Freitag, 19. April 2013

Lebensfreude

Wer hätte es gedacht. SIE ist für jeden zu haben, ABER!!!: SIE ist trotzdem kostbar. Obwohl - ist es nicht so: man muss immer auf der Hut sein, wenn es etwas umsonst gibt. Unbezahlbar ist SIE auch noch: Aber wie war noch gleich ihr Name?





Wie kommt man an SIE heran?? Da bleibt es oft hängen, bei dem Bedürfnis...nach Leichtigkeit und L........e. Wie wird man denn den "Alltag" einfach mal kurz los?? Wenn der Alltag nicht so einen Wirbel um sich machen würde, könnten man im Nu mehr von IHR spüren- sicher- Helferberufe sind bekannt dafür welchen Wirbel die alltäglichen Puzzleteile tagtäglich machen. In Krankenhäusern kommt sie auch vor aber oft weniger, als woanders. Sie wirkt teilweise sogar unpassend- im Krankenhaus!?

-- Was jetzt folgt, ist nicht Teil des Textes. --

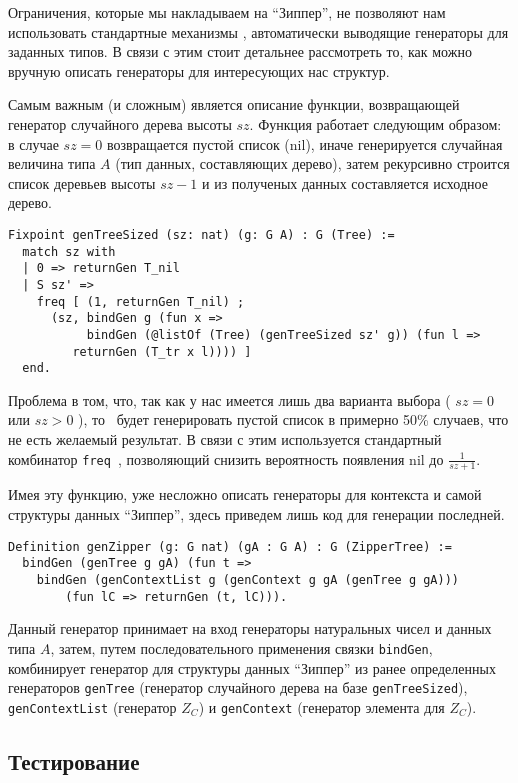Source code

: Ограничения, которые мы накладываем на ``Зиппер'', не позволяют нам использовать стандартные механизмы \tqc, автоматически выводящие генераторы для заданных типов. В связи с этим стоит детальнее рассмотреть то, как можно вручную описать генераторы для интересующих нас структур.

Самым важным (и сложным) является описание функции, возвращающей генератор случайного дерева высоты $sz$. Функция работает следующим образом: в случае $sz  = 0$ возвращается пустой список (nil), иначе генерируется случайная величина типа $A$ (тип данных, составляющих дерево), затем рекурсивно строится список деревьев высоты $sz - 1$ и из полученых данных составляется исходное дерево.

\begin{Verbatim}[fontsize=\small]
Fixpoint genTreeSized (sz: nat) (g: G A) : G (Tree) :=
  match sz with
  | 0 => returnGen T_nil
  | S sz' =>
    freq [ (1, returnGen T_nil) ;
      (sz, bindGen g (fun x =>
           bindGen (@listOf (Tree) (genTreeSized sz' g)) (fun l =>
         returnGen (T_tr x l)))) ]
  end.
\end{Verbatim}

Проблема в том, что, так как у нас имеется лишь два варианта выбора ( $sz = 0$ или $sz > 0$ ), то \tqc~будет генерировать пустой список в примерно 50\% случаев, что не есть желаемый результат. В связи с этим используется стандартный комбинатор \texttt{freq}~\autocite{QuickChickRM}, позволяющий снизить вероятность появления nil до $\frac{1}{sz + 1}$.

Имея эту функцию, уже несложно описать генераторы для контекста и самой структуры данных ``Зиппер'', здесь приведем лишь код для генерации последней.
\begin{Verbatim}[fontsize=\small]
Definition genZipper (g: G nat) (gA : G A) : G (ZipperTree) :=
  bindGen (genTree g gA) (fun t =>
    bindGen (genContextList g (genContext g gA (genTree g gA)))
    	(fun lC => returnGen (t, lC))).
\end{Verbatim}

Данный генератор принимает на вход генераторы натуральных чисел и данных типа $A$, затем, путем последовательного применения связки \texttt{bindGen}, комбинирует генератор для структуры данных ``Зиппер'' из ранее определенных генераторов \texttt{genTree} (генератор случайного дерева на базе \texttt{genTreeSized}), \texttt{genContextList} (генератор $Z_C$) и \texttt{genContext} (генератор элемента для $Z_C$).

\subsection{Тестирование}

Wie kommt man nun an SIE ran? Nun so schwer ist es nun auch wieder nicht!! Nicht lange fackeln, einfach mal wieder rumblödeln, dann kann Sie endlich mal wieder -wie fast nebenher- auftauchen! Wer kennt Sie besonders gut? Kinder sind es!! Sie lachen zum Beispiel 450 mal am Tag. Erwachsene nur 15 mal- - ui- - -ui- - ui- - Somit sind IHR Kinder unglaublich nah! Wie war noch IHR Name? Nach was suche ich eigentlich? 



Nach L-e-b-e-n-s-f-r-e-u-d-e! Sie spiegelt sich des öfteren in purem Glücksgefühl  wieder. Nach einem Gefühl, das so in etwa klingt wie: " Und nun ist mir mal für 5 Minuten alles egal und ich lasse mal die S.. raus-" 

Irgend ein innerer Schweinehund sagt dann vielleicht: "Ja, ja- ich mach mal kurz Pause und Du kannst mal wieder Luft holen und mal alle haushohe Verantwortung für 5 Minuten ( ja nicht länger!! das kann gefährlich werden!) sein lassen. Und wann ist Zeit für solche "Nebensächlichkeiten"? Na, jetzt!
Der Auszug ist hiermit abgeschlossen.